Citing continued "failures in leadership", the chairman of the House Veterans' Affairs Committee and his colleagues have unleashed a new series of criticisms - aimed at the Department of Veterans Affairs in general and its Miami VA Medical Center in particular.
In an Oct. 12 committee hearing, "Failures at Miami VAMC: Window to a National Problem", Rep. Jeff Miller of Florida and fellow representatives blamed VA leadership for past and present problems uncovered at the VA facility.
"Some of the issues ... are not new to this committee," said Miller in his opening statement. "The facility came into the spotlight in 2009 when it was discovered and reported that endoscopes were not reprocessed correctly, placing over 2,000 veterans at risk of exposure to disease. Nearly two years later, after the initial round of notifications, 12 additional veterans were identified as being at risk of exposure."
In citing this and a host of other errors at the Miami VAMC, Miller identified what he believes to be the root cause of the problems. "At the heart of this issue is leadership at VA at all levels and in all parts of the country," he said. "It is my belief that the failures in leadership and patient safety that were brought to light in 2009 are still occurring to this day. Multiple investigations have taken place, disciplinary recommendations put forth, new processes and procedures developed, new policies established, yet the problems are not fixed."
Miller opened the hearing to questions from other committee members. Appearing on behalf of the VA were William Schoenhard, deputy under secretary of the Veterans Health Administration (VHA), who was accompanied by Mary Berrocal, director of the Miami facility, and her supervisor, Nevin Weaver.

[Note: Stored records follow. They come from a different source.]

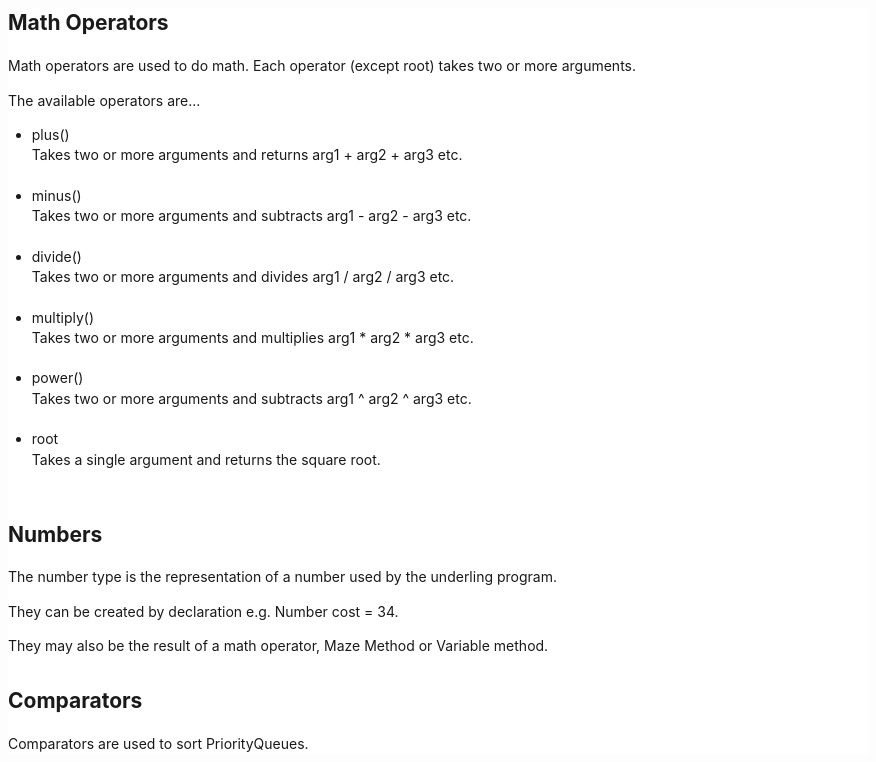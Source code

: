 <H2>Math Operators</H2>
Math operators are used to do math. Each operator (except root) takes two or more arguments.

The available operators are...
<ul>
    <li>
        plus()
        <br>
        Takes two or more arguments and returns arg1 + arg2 + arg3 etc.
        <br><br>
    </li>
    <li>
        minus()
        <br>
        Takes two or more arguments and subtracts arg1 - arg2 - arg3 etc.
        <br><br>
    </li>
    <li>
        divide()
        <br>
        Takes two or more arguments and divides arg1 / arg2 / arg3 etc.
        <br><br>
    </li>
    <li>
        multiply()
        <br>
        Takes two or more arguments and multiplies arg1 * arg2 * arg3 etc.
        <br><br>
    </li>
    <li>
        power()
        <br>
        Takes two or more arguments and subtracts arg1 ^ arg2 ^ arg3 etc.
        <br><br>
    </li>
    <li>
        root
        <br>
        Takes a single argument and returns the square root.
        <br><br>
    </li>
</ul>


<H2>Numbers</H2>
The number type is the representation of a number used by the underling program.

They can be created by declaration e.g. Number cost = 34.

They may also be the result of a math operator, Maze Method or Variable method.

<H2>Comparators</H2>
Comparators are used to sort PriorityQueues.
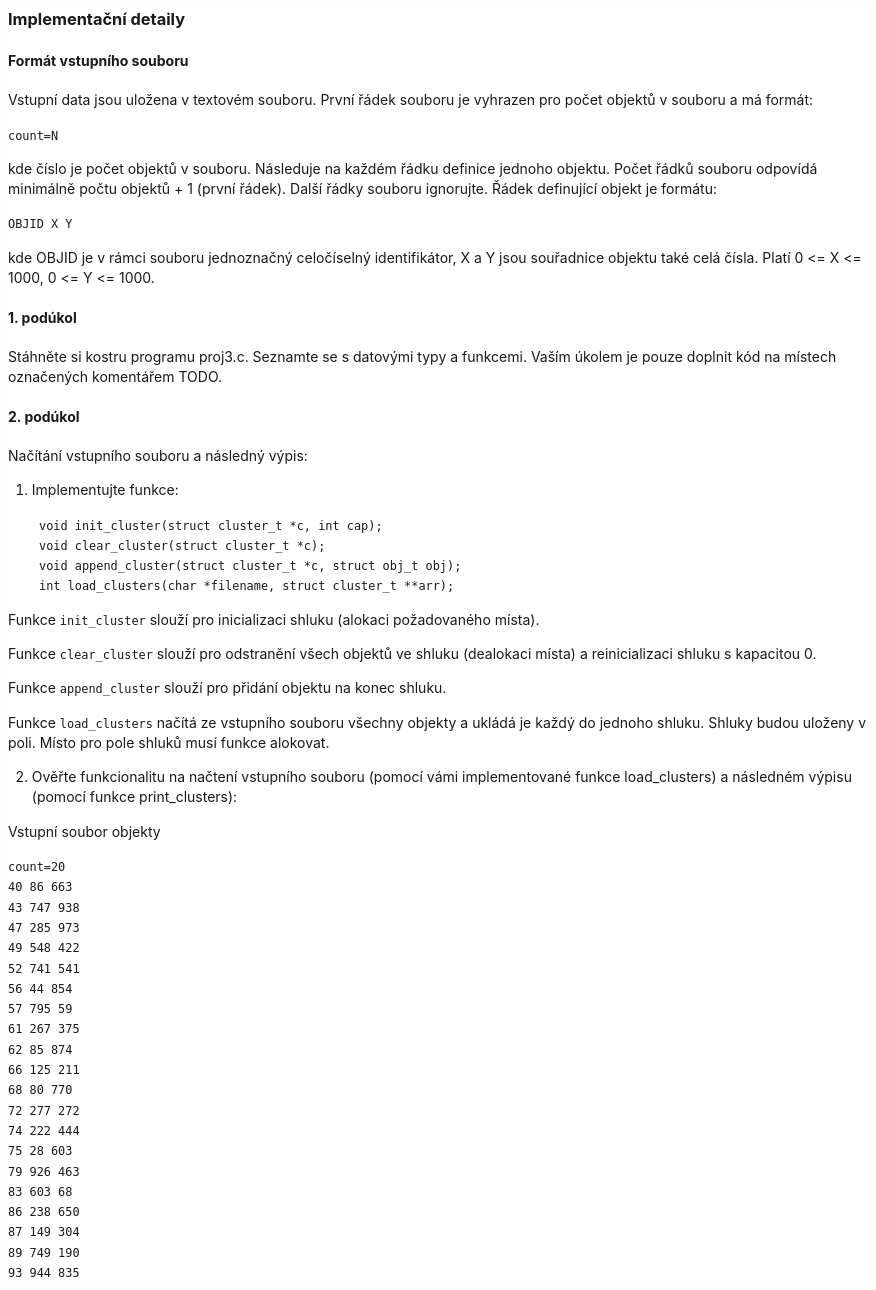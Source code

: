 ### Implementační detaily
#### Formát vstupního souboru

Vstupní data jsou uložena v textovém souboru. První řádek souboru je vyhrazen pro počet objektů v souboru a má formát:

	count=N
	
kde číslo je počet objektů v souboru. Následuje na každém řádku definice jednoho objektu. Počet řádků souboru odpovídá minimálně počtu objektů + 1 (první řádek). Další řádky souboru ignorujte. Řádek definující objekt je formátu:

	OBJID X Y
	
kde OBJID je v rámci souboru jednoznačný celočíselný identifikátor, X a Y jsou souřadnice objektu také celá čísla. Platí 0 <= X <= 1000, 0 <= Y <= 1000.

#### 1. podúkol
Stáhněte si kostru programu proj3.c. Seznamte se s datovými typy a funkcemi. Vaším úkolem je pouze doplnit kód na místech označených komentářem TODO.

#### 2. podúkol
Načítání vstupního souboru a následný výpis:

1. Implementujte funkce:

		void init_cluster(struct cluster_t *c, int cap);
		void clear_cluster(struct cluster_t *c);
		void append_cluster(struct cluster_t *c, struct obj_t obj);
		int load_clusters(char *filename, struct cluster_t **arr);
		
Funkce `init_cluster` slouží pro inicializaci shluku (alokaci požadovaného místa).

Funkce `clear_cluster` slouží pro odstranění všech objektů ve shluku (dealokaci místa) a reinicializaci shluku s kapacitou 0.

Funkce `append_cluster` slouží pro přidání objektu na konec shluku.

Funkce `load_clusters` načítá ze vstupního souboru všechny objekty a ukládá je každý do jednoho shluku. Shluky budou uloženy v poli. Místo pro pole shluků musí funkce alokovat.

2. Ověřte funkcionalitu na načtení vstupního souboru (pomocí vámi implementované funkce load_clusters) a následném výpisu (pomocí funkce print_clusters):

Vstupní soubor objekty

	count=20
	40 86 663
	43 747 938
	47 285 973
	49 548 422
	52 741 541
	56 44 854
	57 795 59
	61 267 375
	62 85 874
	66 125 211
	68 80 770
	72 277 272
	74 222 444
	75 28 603
	79 926 463
	83 603 68
	86 238 650
	87 149 304
	89 749 190
	93 944 835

Shaun Rieley, who serves as assistant director of the Legion's Legislative Division and attended the hearing, said committee members peppered the witness panel with three hours of tough questions covering the sanitation problems, a lack of proper record-keeping that led to delays in notifying patients who had been placed at risk by contaminated medical equipment, budget issues - relating to a nearly $30-million deficit identified by the committee's ranking member, Rep. Bob Filner of California - a general lack of accountability and oversight, and statistical evidence contradicting the claims of improvement at the facility.
Other more specific incidents brought to light in the hearing included the case of Catawba Howard, an Air Force and Army veteran who was released from the Miami VAMC within hours of being admitted with mental-health problems, for which she had been committed to another area facility. Howard had reportedly told family members that she sought to commit "suicide by cop." After her release from the VA hospital, she was shot to death after killing a police officer.
Another accusation of administrative laxity concerned the case of a Miami VAMC employee arrested recently and charged with selling the names and personal information of 18 patients at the center, while possibly compromising the confidential records of as many as 3,000 veterans. Yet, according to committee members, none of the possibly affected veterans have been notified of the incident.
Throughout the session, Schoenhard defended the facility, contending that the Miami VAMC has made steady improvement in its operations and administration. "VA has ... a culture of continuous improvement," he said, "which is manifested in every one of the more than 1,400 sites of care in the VA health-care system. This is especially true of the Miami VAMC."
Miller concluded the hearing with a promise that the committee will continue its scrutiny of the Miami VAMC and conduct follow-up research on its operations.